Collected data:
--------
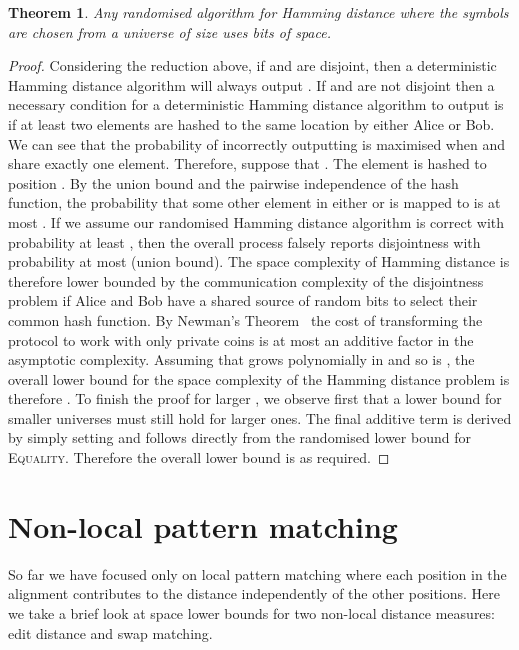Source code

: \documentclass{article}
\newcommand{\equality}{\textsc{Equality}\xspace}
\theoremstyle{plain}
\newtheorem{theorem}{Theorem}[]
\theoremstyle{definition}
\begin{document}
\begin{theorem}
    Any randomised algorithm for Hamming distance where the symbols are chosen from a universe of size  uses  bits of space.
\end{theorem}
\begin{proof}
    Considering the reduction above, if  and  are disjoint, then a deterministic Hamming distance algorithm will always output . If  and  are not disjoint then a necessary condition for a deterministic Hamming distance algorithm to output  is if at least two elements are hashed to the same location by either Alice or Bob. We can see that the probability of incorrectly outputting  is maximised when  and  share exactly one element. Therefore, suppose that . The element  is hashed to position . By the union bound and the pairwise independence of the hash function, the probability that some other element in either  or  is mapped to  is at most . If we assume our randomised Hamming distance algorithm is correct with probability at least , then the overall process falsely reports disjointness with probability at most  (union bound).  The space complexity of Hamming distance is therefore lower bounded by the communication complexity of the disjointness problem if Alice and Bob have a shared source of random bits to select their common hash function. By Newman's Theorem~\cite{Newman:1991} the cost of transforming the protocol to work with only private coins is at most an additive  factor in the asymptotic complexity. Assuming that  grows polynomially in  and so  is , the overall lower bound for the space complexity of the Hamming distance problem is therefore .  To finish the proof for larger , we observe first that a lower bound for smaller universes must still hold for larger ones. The final additive  term is derived by simply setting  and follows directly from the randomised lower bound for \equality. Therefore the overall lower bound is  as required.
\end{proof}


\section{Non-local pattern matching} \label{sec:non-local}

So far we have focused only on local pattern matching where each position in the alignment contributes to the distance independently of the other positions. Here we take a brief look at space lower bounds for two non-local distance measures: edit distance and swap matching.
\end{document}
--------
ACTIVITY:
In your copy, exclude the pictures and repeat each entry above exactly.

TASK OUTPUT:
Source code

: \documentclass{article}
\newcommand{\equality}{\textsc{Equality}\xspace}
\theoremstyle{plain}
\newtheorem{theorem}{Theorem}[]
\theoremstyle{definition}
\begin{document}
\begin{theorem}
    Any randomised algorithm for Hamming distance where the symbols are chosen from a universe of size  uses  bits of space.
\end{theorem}
\begin{proof}
    Considering the reduction above, if  and  are disjoint, then a deterministic Hamming distance algorithm will always output . If  and  are not disjoint then a necessary condition for a deterministic Hamming distance algorithm to output  is if at least two elements are hashed to the same location by either Alice or Bob. We can see that the probability of incorrectly outputting  is maximised when  and  share exactly one element. Therefore, suppose that . The element  is hashed to position . By the union bound and the pairwise independence of the hash function, the probability that some other element in either  or  is mapped to  is at most . If we assume our randomised Hamming distance algorithm is correct with probability at least , then the overall process falsely reports disjointness with probability at most  (union bound).  The space complexity of Hamming distance is therefore lower bounded by the communication complexity of the disjointness problem if Alice and Bob have a shared source of random bits to select their common hash function. By Newman's Theorem~\cite{Newman:1991} the cost of transforming the protocol to work with only private coins is at most an additive  factor in the asymptotic complexity. Assuming that  grows polynomially in  and so  is , the overall lower bound for the space complexity of the Hamming distance problem is therefore .  To finish the proof for larger , we observe first that a lower bound for smaller universes must still hold for larger ones. The final additive  term is derived by simply setting  and follows directly from the randomised lower bound for \equality. Therefore the overall lower bound is  as required.
\end{proof}


\section{Non-local pattern matching} \label{sec:non-local}

So far we have focused only on local pattern matching where each position in the alignment contributes to the distance independently of the other positions. Here we take a brief look at space lower bounds for two non-local distance measures: edit distance and swap matching.
\end{document}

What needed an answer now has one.